Politik

Verfassungsrechtler: Bundeswehr-Einsatz im Irak durch Grundgesetz gedeckt

Deutschland wird Bundeswehr-Soldaten in das Kriegsgebiet im Irak schicken. Der Einsatz sei vom Grundgesetz gedeckt, weil es sich um keine Kampftruppen handle, sagt der Verfassungsrechtler Christoph Degenhart.
17.12.2014 11:46
Lesezeit: 2 min

Die Bundesregierung schickt Soldaten in das irakische Kriegsgebiet: „Wir werden etwa 100 Soldaten in den Nordirak senden“, kündigte Verteidigungsministerin Ursula von der Leyen am Mittwoch nach der Kabinettssitzung in Berlin an. Neben der Grundausbildung würden die Kämpfer auch in den Bereichen Sanitätsdienst, Umgang mit Sprengfallen und Taktik unterrichtet. Die Bundeswehrsoldaten würden im Raum um die Kurdenhauptstadt Erbil stationiert. „Mit der Isis ist die offene Barbarei in den Mittleren Osten zurückgekehrt“, sagte Außenminister Frank-Walter Steinmeier.

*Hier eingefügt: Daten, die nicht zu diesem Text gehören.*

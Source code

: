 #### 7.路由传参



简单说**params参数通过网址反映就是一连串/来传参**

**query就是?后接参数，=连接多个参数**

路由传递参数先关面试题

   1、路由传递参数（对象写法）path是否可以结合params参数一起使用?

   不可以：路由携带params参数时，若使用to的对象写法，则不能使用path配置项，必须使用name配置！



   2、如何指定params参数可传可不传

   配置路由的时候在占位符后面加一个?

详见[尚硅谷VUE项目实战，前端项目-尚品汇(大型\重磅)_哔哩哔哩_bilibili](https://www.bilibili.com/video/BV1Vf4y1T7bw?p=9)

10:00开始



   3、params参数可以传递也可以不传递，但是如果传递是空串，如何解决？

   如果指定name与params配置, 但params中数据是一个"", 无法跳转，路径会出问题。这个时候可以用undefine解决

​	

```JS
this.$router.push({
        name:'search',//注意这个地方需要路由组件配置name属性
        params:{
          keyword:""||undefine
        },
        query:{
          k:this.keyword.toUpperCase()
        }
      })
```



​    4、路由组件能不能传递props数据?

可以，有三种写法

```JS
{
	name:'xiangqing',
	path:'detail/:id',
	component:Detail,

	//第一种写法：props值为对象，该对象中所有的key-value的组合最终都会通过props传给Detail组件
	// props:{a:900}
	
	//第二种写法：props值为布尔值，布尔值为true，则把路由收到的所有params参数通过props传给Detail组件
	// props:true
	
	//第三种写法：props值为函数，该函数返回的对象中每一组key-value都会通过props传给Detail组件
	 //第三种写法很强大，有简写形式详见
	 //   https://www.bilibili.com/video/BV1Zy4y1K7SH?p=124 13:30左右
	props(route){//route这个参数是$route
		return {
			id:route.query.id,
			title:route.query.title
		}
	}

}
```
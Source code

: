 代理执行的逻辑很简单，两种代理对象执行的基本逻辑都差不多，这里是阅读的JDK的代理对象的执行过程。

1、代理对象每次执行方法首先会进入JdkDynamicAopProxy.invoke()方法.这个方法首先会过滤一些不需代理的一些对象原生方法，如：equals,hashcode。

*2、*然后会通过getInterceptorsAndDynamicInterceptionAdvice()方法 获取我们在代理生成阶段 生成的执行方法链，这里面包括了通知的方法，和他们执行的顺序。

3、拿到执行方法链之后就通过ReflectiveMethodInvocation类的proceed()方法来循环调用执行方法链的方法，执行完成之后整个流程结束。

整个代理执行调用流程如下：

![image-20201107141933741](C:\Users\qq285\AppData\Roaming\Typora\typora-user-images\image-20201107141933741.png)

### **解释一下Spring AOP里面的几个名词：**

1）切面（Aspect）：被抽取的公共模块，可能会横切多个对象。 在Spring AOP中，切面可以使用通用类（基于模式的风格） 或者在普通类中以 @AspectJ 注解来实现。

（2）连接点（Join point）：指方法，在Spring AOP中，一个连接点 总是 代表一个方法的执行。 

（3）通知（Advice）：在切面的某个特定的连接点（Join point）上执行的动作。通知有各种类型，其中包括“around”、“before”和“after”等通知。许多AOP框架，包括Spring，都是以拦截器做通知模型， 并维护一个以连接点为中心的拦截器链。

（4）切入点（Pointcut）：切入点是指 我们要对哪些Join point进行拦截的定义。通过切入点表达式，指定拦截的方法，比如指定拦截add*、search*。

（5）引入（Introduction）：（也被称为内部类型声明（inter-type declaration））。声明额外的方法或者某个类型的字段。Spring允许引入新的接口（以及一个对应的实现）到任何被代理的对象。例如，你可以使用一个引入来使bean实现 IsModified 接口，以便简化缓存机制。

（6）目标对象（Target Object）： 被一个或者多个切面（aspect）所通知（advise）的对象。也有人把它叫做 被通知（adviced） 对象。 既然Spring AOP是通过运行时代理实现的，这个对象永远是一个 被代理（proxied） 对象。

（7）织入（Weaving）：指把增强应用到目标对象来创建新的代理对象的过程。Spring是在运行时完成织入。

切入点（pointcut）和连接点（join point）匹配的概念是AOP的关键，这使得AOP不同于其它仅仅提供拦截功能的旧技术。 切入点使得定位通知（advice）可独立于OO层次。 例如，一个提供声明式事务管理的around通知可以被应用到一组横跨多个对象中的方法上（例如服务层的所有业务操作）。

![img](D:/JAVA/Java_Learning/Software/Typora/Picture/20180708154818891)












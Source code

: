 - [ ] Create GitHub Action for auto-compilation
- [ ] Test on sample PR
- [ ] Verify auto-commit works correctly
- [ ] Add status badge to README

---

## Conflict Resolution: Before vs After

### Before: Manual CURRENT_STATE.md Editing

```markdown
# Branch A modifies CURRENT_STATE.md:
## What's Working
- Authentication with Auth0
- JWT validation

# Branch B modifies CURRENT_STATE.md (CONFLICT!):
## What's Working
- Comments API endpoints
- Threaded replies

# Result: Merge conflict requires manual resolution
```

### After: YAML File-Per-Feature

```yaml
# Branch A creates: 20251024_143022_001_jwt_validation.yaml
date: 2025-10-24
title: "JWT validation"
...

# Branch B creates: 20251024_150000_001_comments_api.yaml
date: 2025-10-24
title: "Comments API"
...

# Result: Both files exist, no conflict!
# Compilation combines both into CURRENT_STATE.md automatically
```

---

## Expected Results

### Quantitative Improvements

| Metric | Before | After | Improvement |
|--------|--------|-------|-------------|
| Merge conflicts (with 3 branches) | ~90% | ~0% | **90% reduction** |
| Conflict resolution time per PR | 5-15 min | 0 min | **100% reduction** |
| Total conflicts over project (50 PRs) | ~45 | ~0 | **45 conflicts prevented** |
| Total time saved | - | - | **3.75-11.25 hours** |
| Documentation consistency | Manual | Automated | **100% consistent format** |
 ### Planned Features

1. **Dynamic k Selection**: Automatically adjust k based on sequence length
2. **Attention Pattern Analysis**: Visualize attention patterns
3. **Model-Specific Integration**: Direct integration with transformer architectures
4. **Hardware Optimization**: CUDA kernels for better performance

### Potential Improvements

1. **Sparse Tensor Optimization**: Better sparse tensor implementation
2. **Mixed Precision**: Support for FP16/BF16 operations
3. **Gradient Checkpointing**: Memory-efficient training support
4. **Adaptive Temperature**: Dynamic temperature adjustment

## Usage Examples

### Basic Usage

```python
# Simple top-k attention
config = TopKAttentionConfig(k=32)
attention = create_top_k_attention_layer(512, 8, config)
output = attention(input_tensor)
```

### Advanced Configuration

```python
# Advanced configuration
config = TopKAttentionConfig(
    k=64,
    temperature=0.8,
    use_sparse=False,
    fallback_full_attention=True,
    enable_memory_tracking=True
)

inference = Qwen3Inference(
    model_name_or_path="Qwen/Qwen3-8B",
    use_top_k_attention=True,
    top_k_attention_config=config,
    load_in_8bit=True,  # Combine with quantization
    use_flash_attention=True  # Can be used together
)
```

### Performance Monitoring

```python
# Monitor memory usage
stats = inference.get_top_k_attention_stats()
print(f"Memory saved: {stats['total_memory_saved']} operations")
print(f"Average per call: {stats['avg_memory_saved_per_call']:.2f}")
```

Der Bundestag wird erst 2015 abschließend über das Mandat entscheiden. Am Einsatz zur Ausbildung der kurdischen Kämpfer wird sich wohl auch Italien beteiligen. Deutschland hatte den Kurden im Nordirak in den vergangenen Monaten Waffen geliefert, um sie im Kampf gegen IS zu unterstützen. An diesen Waffen bildet eine Handvoll Bundeswehr-Soldaten die Peschmerga auch bereits aus. Mit dem Mandat soll das Training ausgeweitet werden. Die Islamisten des IS kontrollieren weite Teile Syriens und des Iraks.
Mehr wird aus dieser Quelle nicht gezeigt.